December is always a busy month in our house, no only because of the extra holiday activities that are usually present, but also, I typically decide I want to make allll the homemade gifts for family and friends that I’ve been thinking about all year long and still haven’t started. After making my annual personalized ornaments that I shared last week, I couldn’t help myself but to try a few other resin projects while I had my supplies out.
I’ve known I wanted to make a few sets of resin coasters as holiday gifts since hosting my resin coaster Pinterest party back in February, so what better time to start than the second week of December, right? Here’s how I got the look of these two-toned marbled coasters:
- Envirotex Lite Pour On Resin
- Resin Epoxy Pigments
- Geode Silicone Molds
- Graduated Plastic Cups
- Plastic cups
- Small Plastic Cups
- Crafts Sticks
- Disposable Gloves
- Gold Leaf Flakes
- Drinking Straw
First and foremost, when working with resin, make sure to cover your work surface well and always use gloves. Resin is very difficult to get off anything it was not intended to be on and the dyes will stain more than clothes and skin. Also, time is of the essence when working with resin, so make sure everything is prepped and ready to go when you start mixing.
I started this project by placing the gold leaf into the molds, attempting to form a line. This was my first time working with gold leaf flakes and I underestimated how much they would “stick” to the silicone molds. What I ended up with was a more organic blob of gold flakes than anything that resembled a line, but I am still pleased with the end result. I just lightly poured the gold leaf out of the bag, but once it touched the mold, it was nearly impossible to move. If you wanted a more precise placement of the gold leaf, I would try using tweezers or something similar to delicately place them where you want.
Once I poured the gold leaf into the molds, I used a craft stick to move any gold leaf that wasn’t stuck to the mold into a line, creating a sort of wall in the middle of the coaster. This divider helped to keep the different colors of my coaster separated when I poured them.

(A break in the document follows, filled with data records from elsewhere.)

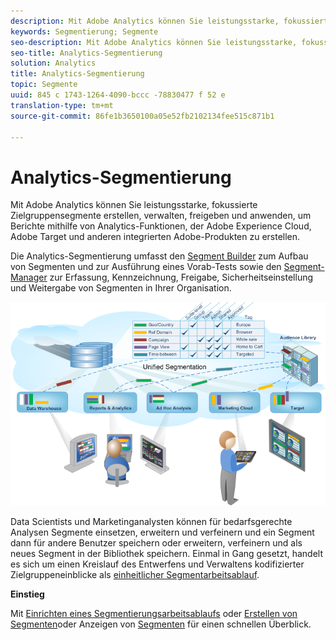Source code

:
 ```yaml
---
description: Mit Adobe Analytics können Sie leistungsstarke, fokussierte Zielgruppensegmente erstellen, verwalten, freigeben und anwenden, um Berichte mithilfe von Analytics-Funktionen, der Adobe Experience Cloud, Adobe Target und anderen integrierten Adobe-Produkten zu erstellen.
keywords: Segmentierung; Segmente
seo-description: Mit Adobe Analytics können Sie leistungsstarke, fokussierte Zielgruppensegmente erstellen, verwalten, freigeben und anwenden, um Berichte mithilfe von Analytics-Funktionen, der Adobe Experience Cloud, Adobe Target und anderen integrierten Adobe-Produkten zu erstellen.
seo-title: Analytics-Segmentierung
solution: Analytics
title: Analytics-Segmentierung
topic: Segmente
uuid: 845 c 1743-1264-4090-bccc -78830477 f 52 e
translation-type: tm+mt
source-git-commit: 86fe1b3650100a05e52fb2102134fee515c871b1

---
```



# Analytics-Segmentierung

Mit Adobe Analytics können Sie leistungsstarke, fokussierte Zielgruppensegmente erstellen, verwalten, freigeben und anwenden, um Berichte mithilfe von Analytics-Funktionen, der Adobe Experience Cloud, Adobe Target und anderen integrierten Adobe-Produkten zu erstellen.

Die Analytics-Segmentierung umfasst den [Segment Builder](../../components/c-segmentation/c-segmentation-workflow/seg-workflow.md#concept_BD4C17B01C5B4E378D0C14C852D055D4) zum Aufbau von Segmenten und zur Ausführung eines Vorab-Tests sowie den [Segment-Manager](../../components/c-segmentation/c-segmentation-workflow/seg-workflow.md#section_7FDCD12949BE4741A402DB83AB7B37DF) zur Erfassung, Kennzeichnung, Freigabe, Sicherheitseinstellung und Weitergabe von Segmenten in Ihrer Organisation.

![](assets/seg__overview.png)

Data Scientists und Marketinganalysten können für bedarfsgerechte Analysen Segmente einsetzen, erweitern und verfeinern und ein Segment dann für andere Benutzer speichern oder erweitern, verfeinern und als neues Segment in der Bibliothek speichern. Einmal in Gang gesetzt, handelt es sich um einen Kreislauf des Entwerfens und Verwaltens kodifizierter Zielgruppeneinblicke als [einheitlicher Segmentarbeitsablauf](../../components/c-segmentation/c-segmentation-workflow/seg-workflow.md#concept_6D2E1A72A3AD4EBBB9135094F2D9DEDF).

**Einstieg**

Mit [Einrichten eines Segmentierungsarbeitsablaufs](../../components/c-segmentation/c-segmentation-workflow/seg-workflow.md#concept_6D2E1A72A3AD4EBBB9135094F2D9DEDF) oder [Erstellen von Segmenten](../../components/c-segmentation/c-segmentation-workflow/seg-build.md#concept_BD4C17B01C5B4E378D0C14C852D055D4)oder Anzeigen von [Segmenten](../../components/c-segmentation/seg-overview.md#concept_82653C7E29FE49F5A4B5E5E93B0A6399) für einen schnellen Überblick.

Next, I mixed the resin according to the package directions. For me, this meant using a 50/50 ratio and a two part mixing process. I measured 6 ounces (total) of resin and hardner into a graduated plastic cup, mixed for 2 minutes using a craft stick, then poured the resin mixture into a new cup (I just use a regular old plastic cup for the 2nd mix, its way cheaper than using another graduated cup) and mixed with a new craft stick.
Then, I separated the resin into small (shot glass sized) plastic cups to mix the dyes. I put about 1 ounce of resin in 3 separate cups, then left the other 3 ounces of resin in the mixing cup. I used 8-12 drops of dye (I used white, peacock blue, sky blue, then a mixture of sky blue, black and white) for each color I mixed.
I stirred the colors with a new craft stick until they were barely mixed, and even left a little not fully mixed. Then my 3-year old “helper” dropped some violet dye in the ‘white’ cup and the white got a little purple tint to it. So I just rolled with it.
I worked one coaster at a time since I was basically pouring two different colors that I wanted to meet in the middle. I started by pouring the white on one end of the mold and the sky blue on the other. Then I took the peacock and darker blue resin and poured circles of color on top of the sky blue.
I kept pouring circles of the blue colors and even added a few white circles, while also adding more white on the other side to even it out, until I had used half of the resin (I used 3 ounces for each mold).
After adding all of the resin to the mold, I used a clean craft stick to swirl the blue side of the coaster. I just did a few passes though the resin as it will continue to dissipate as it cures.
After about 15 minutes, I used a drinking straw to lightly blow hot air on the surface of the resin to pop the air bubbles.
I covered the coasters (to keep them free of dust and debris) and let them cure on a level surface overnight. If your surface is not level, your resin will cure a little thicker on one side than the other, which will make drinks sit slightly tilted on the coasters, so this is key! I use my kitchen countertops for the curing process (covered, of course) since I know this surface is level. Depending on the temperature and humidity, it can take 24-48 hours for the resin to fully cure. When the coasters were cured, I removed them from the molds.
The marbling dissipated more than I thought it would but I think this is dependent on what type of dye is used – it was recommended to me to try using acrylic paint as a dye also, which can have an effect on the consistency of the resin and affect how much it ‘bleeds.’ But overall, I still love how they turned out and I can’t wait to try some more.